|
Rycheza - żona Mieszka II |
W 1025 roku, zapewne zaraz po śmierci Bolesława Chrobrego, koronował się na króla Polski. Miało to na celu zachowanie niepodzielności monarchii, co spotkało się z oburzeniem w Saksonii oraz na dworze nowego króla niemieckiego Konrada II, a z pochlebną reakcją wśród opozycji lotaryńsko-szwabskiej. W jednoczesnej wojnie z Niemcami, Rusią i Czechami Mieszko II, mimo przejściowych sukcesów, w latach 1029-1031 utracił Morawy, Grody Czerwieńskie, Milsko i Łużyce.
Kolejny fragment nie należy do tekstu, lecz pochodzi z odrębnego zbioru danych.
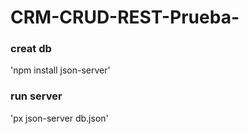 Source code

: # CRM-CRUD-REST-Prueba-
### creat db
'npm install json-server'

### run server
'px json-server db.json'
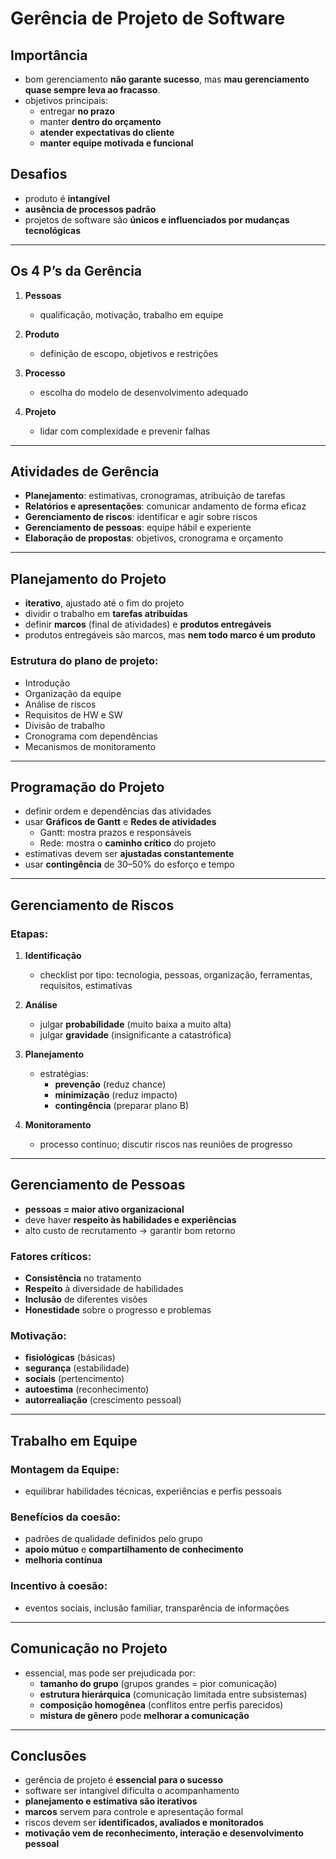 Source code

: # Gerência de Projeto de Software

## Importância
- bom gerenciamento **não garante sucesso**, mas **mau gerenciamento quase sempre leva ao fracasso**.
- objetivos principais:
  - entregar **no prazo**
  - manter **dentro do orçamento**
  - **atender expectativas do cliente**
  - **manter equipe motivada e funcional**

## Desafios
- produto é **intangível**
- **ausência de processos padrão**
- projetos de software são **únicos e influenciados por mudanças tecnológicas**

---

## Os 4 P’s da Gerência

1. **Pessoas**  
   - qualificação, motivação, trabalho em equipe

2. **Produto**  
   - definição de escopo, objetivos e restrições

3. **Processo**  
   - escolha do modelo de desenvolvimento adequado

4. **Projeto**  
   - lidar com complexidade e prevenir falhas

---

## Atividades de Gerência

- **Planejamento**: estimativas, cronogramas, atribuição de tarefas
- **Relatórios e apresentações**: comunicar andamento de forma eficaz
- **Gerenciamento de riscos**: identificar e agir sobre riscos
- **Gerenciamento de pessoas**: equipe hábil e experiente
- **Elaboração de propostas**: objetivos, cronograma e orçamento

---

## Planejamento do Projeto

- **iterativo**, ajustado até o fim do projeto
- dividir o trabalho em **tarefas atribuídas**
- definir **marcos** (final de atividades) e **produtos entregáveis**
- produtos entregáveis são marcos, mas **nem todo marco é um produto**

### Estrutura do plano de projeto:
- Introdução
- Organização da equipe
- Análise de riscos
- Requisitos de HW e SW
- Divisão de trabalho
- Cronograma com dependências
- Mecanismos de monitoramento

---

## Programação do Projeto

- definir ordem e dependências das atividades
- usar **Gráficos de Gantt** e **Redes de atividades**
  - Gantt: mostra prazos e responsáveis
  - Rede: mostra o **caminho crítico** do projeto
- estimativas devem ser **ajustadas constantemente**
- usar **contingência** de 30–50% do esforço e tempo

---

## Gerenciamento de Riscos

### Etapas:
1. **Identificação**  
   - checklist por tipo: tecnologia, pessoas, organização, ferramentas, requisitos, estimativas

2. **Análise**  
   - julgar **probabilidade** (muito baixa a muito alta)  
   - julgar **gravidade** (insignificante a catastrófica)

3. **Planejamento**  
   - estratégias:
     - **prevenção** (reduz chance)
     - **minimização** (reduz impacto)
     - **contingência** (preparar plano B)

4. **Monitoramento**  
   - processo contínuo; discutir riscos nas reuniões de progresso

---

## Gerenciamento de Pessoas

- **pessoas = maior ativo organizacional**
- deve haver **respeito às habilidades e experiências**
- alto custo de recrutamento → garantir bom retorno

### Fatores críticos:
- **Consistência** no tratamento
- **Respeito** à diversidade de habilidades
- **Inclusão** de diferentes visões
- **Honestidade** sobre o progresso e problemas

### Motivação:
- **fisiológicas** (básicas)
- **segurança** (estabilidade)
- **sociais** (pertencimento)
- **autoestima** (reconhecimento)
- **autorrealiação** (crescimento pessoal)

---

## Trabalho em Equipe

### Montagem da Equipe:
- equilibrar habilidades técnicas, experiências e perfis pessoais

### Benefícios da coesão:
- padrões de qualidade definidos pelo grupo
- **apoio mútuo** e **compartilhamento de conhecimento**
- **melhoria contínua**

### Incentivo à coesão:
- eventos sociais, inclusão familiar, transparência de informações

---

## Comunicação no Projeto

- essencial, mas pode ser prejudicada por:
  - **tamanho do grupo** (grupos grandes = pior comunicação)
  - **estrutura hierárquica** (comunicação limitada entre subsistemas)
  - **composição homogênea** (conflitos entre perfis parecidos)
  - **mistura de gênero** pode **melhorar a comunicação**

---

## Conclusões

- gerência de projeto é **essencial para o sucesso**
- software ser intangível dificulta o acompanhamento
- **planejamento e estimativa são iterativos**
- **marcos** servem para controle e apresentação formal
- riscos devem ser **identificados, avaliados e monitorados**
- **motivação vem de reconhecimento, interação e desenvolvimento pessoal**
Spowodowało to iż możni poparli bunt sprzymierzonych z wrogami braci Mieszka II Lamberta, on natomiast w 1031 roku uciekł do Czech, gdzie według polskiej tradycji został wykastrowany. W międzyczasie w Polsce krwawe rządy sprawował Bezprym co doprowadziło do jego zamordowania. Mieszko II wykorzystał tą sytuację i w porozumieniu z młodszym bratem Ottonem powrócił wiosną 1032 roku do Polski. Latem 1032 roku, prawdopodobnie dzięki staraniom Rychezy, zyskał uznanie w oczach Konrada II. Musiał się jednak ukorzyć przed nim i podzielić kraj między siebie, Ottona oraz przyrodniego brata stryjecznego Dytryka. Po śmierci obu braci udało mu się doprowadzić do zjednoczenia kraju lecz jego przedwczesna śmierć uniemożliwiła mu ustabilizowanie sytuacji panującej w kraju.
|
Bezprym - przyrodni brat Mieszka II |
Na pierwszy rzut oka widać, że Mieszko II Lambert nie był tak uzdolnionym władcą jak jego ojciec i dziadek. Podczas przejmowania władzy otrzymał królestwo z silną armią oraz uznaną reputacją wśród sąsiadów. Co prawda nie można powiedzieć aby sytuacja na granicach była ustabilizowana, gdyż niemal każdy z sąsiadów czekał na okazję do odegrania się i odebrania utraconych wcześniej ziem. Niemniej jednak Bolesław Chrobry umiał sobie radzić z podobnymi problemami, a państwo którym władał nie traciło swoich ziem. Natomiast Mieszko II podczas dziewięciu lat swojego panowania doprowadził do utraty ziem, o które jego ojciec tak długo i skutecznie walczył. Gdyby nie przedwczesna śmierć władcy to może uporałby się ze wszystkimi problemami, co niewątpliwie przyczyniłoby się do poprawy jego opinii wśród potomnych.